§ REQUIREMENT
Once the images are set aside, write out the rest of the records exactly.

Document images with source code
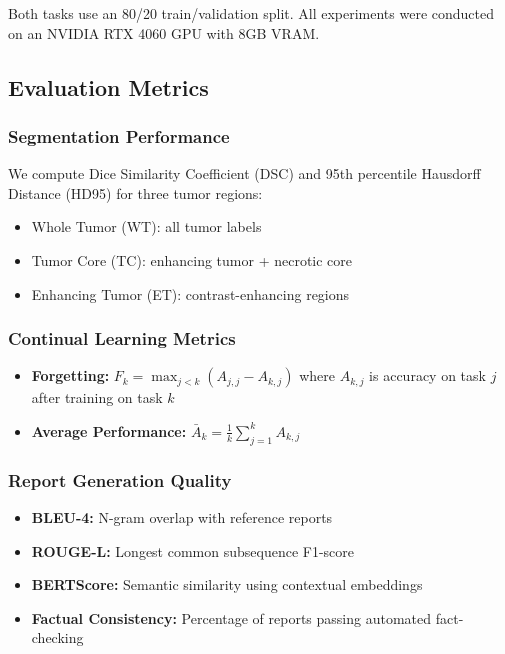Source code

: \documentclass[conference]{IEEEtran}
\begin{document}
Both tasks use an 80/20 train/validation split. All experiments were conducted on an NVIDIA RTX 4060 GPU with 8GB VRAM.

\subsection{Evaluation Metrics}

\subsubsection{Segmentation Performance}

We compute Dice Similarity Coefficient (DSC) and 95th percentile Hausdorff Distance (HD95) for three tumor regions:
\begin{itemize}
\item Whole Tumor (WT): all tumor labels
\item Tumor Core (TC): enhancing tumor + necrotic core
\item Enhancing Tumor (ET): contrast-enhancing regions
\end{itemize}

\subsubsection{Continual Learning Metrics}

\begin{itemize}
\item \textbf{Forgetting:} $F_k = \max_{j < k} (A_{j,j} - A_{k,j})$ where $A_{k,j}$ is accuracy on task $j$ after training on task $k$
\item \textbf{Average Performance:} $\bar{A}_k = \frac{1}{k} \sum_{j=1}^k A_{k,j}$
\end{itemize}

\subsubsection{Report Generation Quality}

\begin{itemize}
\item \textbf{BLEU-4:} N-gram overlap with reference reports
\item \textbf{ROUGE-L:} Longest common subsequence F1-score
\item \textbf{BERTScore:} Semantic similarity using contextual embeddings
\item \textbf{Factual Consistency:} Percentage of reports passing automated fact-checking
\end{itemize}
\end{document}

§ TASK SOLUTION
Source code

: \documentclass[conference]{IEEEtran}
\begin{document}
Both tasks use an 80/20 train/validation split. All experiments were conducted on an NVIDIA RTX 4060 GPU with 8GB VRAM.

\subsection{Evaluation Metrics}

\subsubsection{Segmentation Performance}

We compute Dice Similarity Coefficient (DSC) and 95th percentile Hausdorff Distance (HD95) for three tumor regions:
\begin{itemize}
\item Whole Tumor (WT): all tumor labels
\item Tumor Core (TC): enhancing tumor + necrotic core
\item Enhancing Tumor (ET): contrast-enhancing regions
\end{itemize}

\subsubsection{Continual Learning Metrics}

\begin{itemize}
\item \textbf{Forgetting:} $F_k = \max_{j < k} (A_{j,j} - A_{k,j})$ where $A_{k,j}$ is accuracy on task $j$ after training on task $k$
\item \textbf{Average Performance:} $\bar{A}_k = \frac{1}{k} \sum_{j=1}^k A_{k,j}$
\end{itemize}

\subsubsection{Report Generation Quality}

\begin{itemize}
\item \textbf{BLEU-4:} N-gram overlap with reference reports
\item \textbf{ROUGE-L:} Longest common subsequence F1-score
\item \textbf{BERTScore:} Semantic similarity using contextual embeddings
\item \textbf{Factual Consistency:} Percentage of reports passing automated fact-checking
\end{itemize}
\end{document}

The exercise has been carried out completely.